We will explore and contrast two different sets of services provided
to filesystems, the page cache and the directory entry cache.
The page cache
Filesystems generally want to make use of read-ahead and write-behind.
When possible, data should be read from storage before it is needed so
that, when it is needed, it is already available, and once it has been
read, it is good to keep it around in case, as is fairly common, it is
needed again. Similarly, there are benefits from delaying writes a
little, so that throughput to the device can be evened out and
applications don't need to wait for writeout to complete.
Both of these features are provided by the page cache, which is
largely implemented by mm/filemap.c and mm/page-writeback.c.

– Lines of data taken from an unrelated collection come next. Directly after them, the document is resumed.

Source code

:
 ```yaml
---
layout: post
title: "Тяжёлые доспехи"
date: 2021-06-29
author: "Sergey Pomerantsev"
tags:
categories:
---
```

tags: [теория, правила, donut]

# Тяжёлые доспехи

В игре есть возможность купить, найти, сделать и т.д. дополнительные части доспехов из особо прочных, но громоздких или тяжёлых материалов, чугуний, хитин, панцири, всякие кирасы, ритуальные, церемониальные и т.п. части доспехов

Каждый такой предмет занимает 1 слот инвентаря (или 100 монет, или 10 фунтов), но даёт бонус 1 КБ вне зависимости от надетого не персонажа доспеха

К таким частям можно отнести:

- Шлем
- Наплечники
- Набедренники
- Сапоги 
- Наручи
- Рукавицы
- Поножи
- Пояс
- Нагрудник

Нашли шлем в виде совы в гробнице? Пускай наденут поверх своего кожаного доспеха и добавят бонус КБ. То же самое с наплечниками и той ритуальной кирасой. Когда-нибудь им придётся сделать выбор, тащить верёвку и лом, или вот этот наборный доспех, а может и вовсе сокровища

In its simplest form a filesystem provides the page cache with an
object called an address_space which has, in its
address_space_operations, routines to read and write a single page.
The page cache then provides operations that can be used as
file_operations to provide the abstraction of a file that must be
provided to the VFS top layer.
If you look at the file_operations for a regular file in ext3, we
see:
const struct file_operations ext3_file_operations = {
.llseek = generic_file_llseek,
.read = do_sync_read,
.write = do_sync_write,
.aio_read = generic_file_aio_read,
.aio_write = ext3_file_write,
.unlocked_ioctl = ext3_ioctl,
#ifdef CONFIG_COMPAT
.compat_ioctl = ext3_compat_ioctl,
#endif
.mmap = generic_file_mmap,
.open = generic_file_open,
.release = ext3_release_file,
.fsync = ext3_sync_file,
.splice_read = generic_file_splice_read,
.splice_write = generic_file_splice_write,
};
Eight of the thirteen operations are generic functions provided by the
page cache. Of the remaining five, the two ioctl() operations and
the release()
operation require implementations specific to the filesystem;
ext3_file_write() and ext3_sync_file are moderately sized wrappers
around generic functions provided by the page cache.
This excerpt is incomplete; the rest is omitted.